One of the top ten security risks identified by OWASP is broken access control according to their report https://owasp.org/Top10/A01_2021-Broken_Access_Control/. Access control enforces a policy so that users cannot act outside of their intended permissions. Failures typically lead to unauthorized information disclosure, modification, or destruction of all data or performing a business function outside the user’s limits. This picture is a brief explanation on how an attacker gains access:

Red Hat gives some good information about access control and explains three different types in their article: https://www.bing.com/search?q=broken+access+control&cvid=59f8de25013e483a9898f791fe6e051a&gs_lcrp=EgZjaHJvbWUqBAgAEAAyBAgAEAAyBAgBEAAyBAgCEAAyBAgDEAAyBAgEEAAyBAgFEAAyBAgGEAAyBAgHEAAyBAgIEADSAQgzMDExajBqNKgCALACAA&FORM=ANAB01&PC=LCTS

Common access control vulnerabilities include failure to utilize the least privilege practice or deny by default practice, where access should only be granted for specific capabilities, roles, or users, but is available to anyone. Another common issue is bypassing access control checks by modifying the, internal application state, or the HTML page. Allowing the ability to view or edit someone else’s account is another bad practice that can lead to attacks. Elevation of privilege is a common method attackers use to gain more permissions on a system.
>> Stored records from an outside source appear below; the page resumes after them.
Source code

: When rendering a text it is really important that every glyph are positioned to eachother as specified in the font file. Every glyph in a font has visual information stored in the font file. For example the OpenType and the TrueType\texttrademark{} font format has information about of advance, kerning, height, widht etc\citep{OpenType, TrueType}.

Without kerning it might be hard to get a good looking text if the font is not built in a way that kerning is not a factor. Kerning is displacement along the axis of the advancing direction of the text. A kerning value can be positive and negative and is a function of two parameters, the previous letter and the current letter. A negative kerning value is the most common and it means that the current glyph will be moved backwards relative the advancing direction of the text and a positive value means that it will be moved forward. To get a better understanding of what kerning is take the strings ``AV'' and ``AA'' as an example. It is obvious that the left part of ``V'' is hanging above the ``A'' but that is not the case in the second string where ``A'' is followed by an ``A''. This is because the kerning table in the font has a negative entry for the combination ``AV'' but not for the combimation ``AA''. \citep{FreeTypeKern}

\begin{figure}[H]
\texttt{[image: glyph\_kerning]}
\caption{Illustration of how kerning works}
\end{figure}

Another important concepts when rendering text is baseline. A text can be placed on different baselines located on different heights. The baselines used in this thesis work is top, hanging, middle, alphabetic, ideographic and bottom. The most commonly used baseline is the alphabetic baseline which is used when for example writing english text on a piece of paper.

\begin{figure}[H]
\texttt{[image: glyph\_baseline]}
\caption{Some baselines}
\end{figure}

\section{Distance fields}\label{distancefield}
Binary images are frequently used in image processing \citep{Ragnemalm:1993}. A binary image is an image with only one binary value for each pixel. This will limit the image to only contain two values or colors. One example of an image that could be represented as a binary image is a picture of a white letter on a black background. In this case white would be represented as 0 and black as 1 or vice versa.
This comes in the form of acting as a user without being logged in or acting as an admin when logged in as a user. Another mistake is force browsing to authenticated pages as an unauthenticated user or to privileged pages as a standard user.

 

Access control is only effective in trusted server-side code or server-less API, where the attacker cannot modify the access control check or metadata. There are multiple ways to avoid these issues. Except for public resources, use the deny by default method when granting permissions. Implement access control mechanisms once and re-use them throughout the application. Ensure that model access controls enforce record ownership rather than accepting that the user create, read, update, or delete any record. Applications should disable web server directory listing and ensure file metadata and backup files are not present within web roots. Be sure to log access control failures, alert admins when appropriate. Session identifiers should be invalidated on the server after logout. Veracode explains some other ways to prevent broken access control: https://info.veracode.com/rs/790-ZKW-291/images/broken-access-control-prevention-guide-en.pdf.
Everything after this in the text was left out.